── EXTRACTED DATA

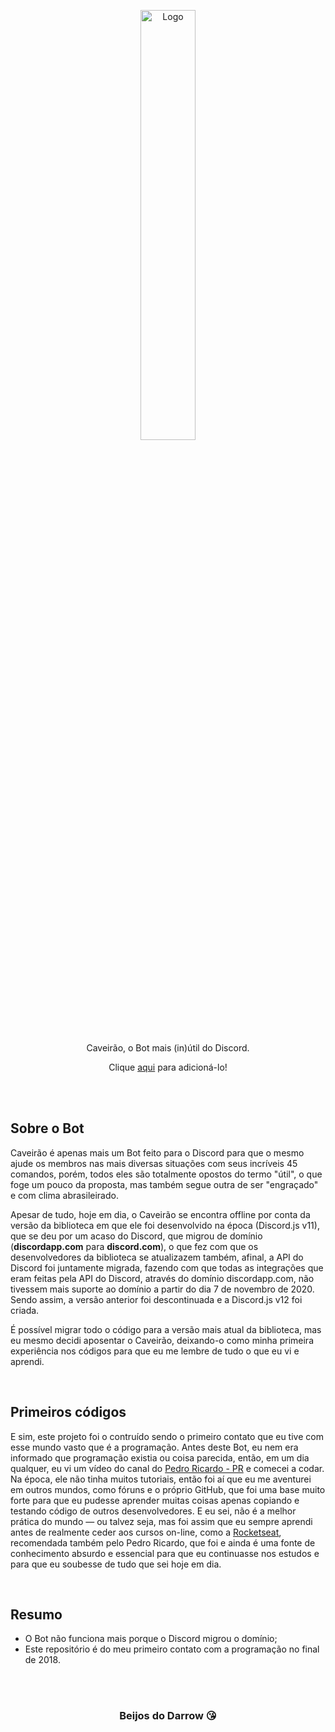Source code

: <p align="center">
    <img src="https://i.imgur.com/yPSisfy.png" width="42%" alt="Logo">
</p>

<p align="center">Caveirão, o Bot mais (in)útil do Discord.</p>
<p align="center">Clique <a href="https://discord.com/oauth2/authorize?=&client_id=542114953474342942&scope=bot&permissions=2146958847">aqui</a> para adicioná-lo!</p>

<br />
<br />

## Sobre o Bot

Caveirão é apenas mais um Bot feito para o Discord para que o mesmo ajude os membros nas mais diversas situações com seus incríveis 45 comandos, porém, todos eles são totalmente opostos do termo "útil", o que foge um pouco da proposta, mas também segue outra de ser "engraçado" e com clima abrasileirado.

Apesar de tudo, hoje em dia, o Caveirão se encontra offline por conta da versão da biblioteca em que ele foi desenvolvido na época (Discord.js v11), que se deu por um acaso do Discord, que migrou de domínio (<b>discordapp.com</b> para <b>discord.com</b>), o que fez com que os desenvolvedores da biblioteca se atualizazem também, afinal, a API do Discord foi juntamente migrada, fazendo com que todas as integrações que eram feitas pela API do Discord, através do domínio discordapp.com, não tivessem mais suporte ao domínio a partir do dia 7 de novembro de 2020. Sendo assim, a versão anterior foi descontinuada e a Discord.js v12 foi criada.

É possível migrar todo o código para a versão mais atual da biblioteca, mas eu mesmo decidi aposentar o Caveirão, deixando-o como minha primeira experiência nos códigos para que eu me lembre de tudo o que eu vi e aprendi.

<br />

## Primeiros códigos

E sim, este projeto foi o contruído sendo o primeiro contato que eu tive com esse mundo vasto que é a programação. Antes deste Bot, eu nem era informado que programação existia ou coisa parecida, então, em um dia qualquer, eu vi um vídeo do canal do <a href="https://www.youtube.com/channel/UC4PGTvhATBL6z1Dz5AQgi_A">Pedro Ricardo - PR</a> e comecei a codar.
Na época, ele não tinha muitos tutoriais, então foi aí que eu me aventurei em outros mundos, como fóruns e o próprio GitHub, que foi uma base muito forte para que eu pudesse aprender muitas coisas apenas copiando e testando código de outros desenvolvedores. E eu sei, não é a melhor prática do mundo — ou talvez seja, mas foi assim que eu sempre aprendi antes de realmente ceder aos cursos on-line, como a <a href="https://rocketseat.com.br/">Rocketseat</a>, recomendada também pelo Pedro Ricardo, que foi e ainda é uma fonte de conhecimento absurdo e essencial para que eu continuasse nos estudos e para que eu soubesse de tudo que sei hoje em dia.

<br />

## Resumo

- O Bot não funciona mais porque o Discord migrou o domínio;
- Este repositório é do meu primeiro contato com a programação no final de 2018.

<br />
<br />

<h3 align="center">Beijos do Darrow 😘</h3>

────

** ASSIGNED TASK **
Word for word, set down every line of the records above, and leave the pictures out.

** YOUR SOLUTION **
Source code

: <p align="center">
    <img src="https://i.imgur.com/yPSisfy.png" width="42%" alt="Logo">
</p>

<p align="center">Caveirão, o Bot mais (in)útil do Discord.</p>
<p align="center">Clique <a href="https://discord.com/oauth2/authorize?=&client_id=542114953474342942&scope=bot&permissions=2146958847">aqui</a> para adicioná-lo!</p>

<br />
<br />

## Sobre o Bot

Caveirão é apenas mais um Bot feito para o Discord para que o mesmo ajude os membros nas mais diversas situações com seus incríveis 45 comandos, porém, todos eles são totalmente opostos do termo "útil", o que foge um pouco da proposta, mas também segue outra de ser "engraçado" e com clima abrasileirado.

Apesar de tudo, hoje em dia, o Caveirão se encontra offline por conta da versão da biblioteca em que ele foi desenvolvido na época (Discord.js v11), que se deu por um acaso do Discord, que migrou de domínio (<b>discordapp.com</b> para <b>discord.com</b>), o que fez com que os desenvolvedores da biblioteca se atualizazem também, afinal, a API do Discord foi juntamente migrada, fazendo com que todas as integrações que eram feitas pela API do Discord, através do domínio discordapp.com, não tivessem mais suporte ao domínio a partir do dia 7 de novembro de 2020. Sendo assim, a versão anterior foi descontinuada e a Discord.js v12 foi criada.

É possível migrar todo o código para a versão mais atual da biblioteca, mas eu mesmo decidi aposentar o Caveirão, deixando-o como minha primeira experiência nos códigos para que eu me lembre de tudo o que eu vi e aprendi.

<br />

## Primeiros códigos

E sim, este projeto foi o contruído sendo o primeiro contato que eu tive com esse mundo vasto que é a programação. Antes deste Bot, eu nem era informado que programação existia ou coisa parecida, então, em um dia qualquer, eu vi um vídeo do canal do <a href="https://www.youtube.com/channel/UC4PGTvhATBL6z1Dz5AQgi_A">Pedro Ricardo - PR</a> e comecei a codar.
Na época, ele não tinha muitos tutoriais, então foi aí que eu me aventurei em outros mundos, como fóruns e o próprio GitHub, que foi uma base muito forte para que eu pudesse aprender muitas coisas apenas copiando e testando código de outros desenvolvedores. E eu sei, não é a melhor prática do mundo — ou talvez seja, mas foi assim que eu sempre aprendi antes de realmente ceder aos cursos on-line, como a <a href="https://rocketseat.com.br/">Rocketseat</a>, recomendada também pelo Pedro Ricardo, que foi e ainda é uma fonte de conhecimento absurdo e essencial para que eu continuasse nos estudos e para que eu soubesse de tudo que sei hoje em dia.

<br />

## Resumo

- O Bot não funciona mais porque o Discord migrou o domínio;
- Este repositório é do meu primeiro contato com a programação no final de 2018.

<br />
<br />

<h3 align="center">Beijos do Darrow 😘</h3>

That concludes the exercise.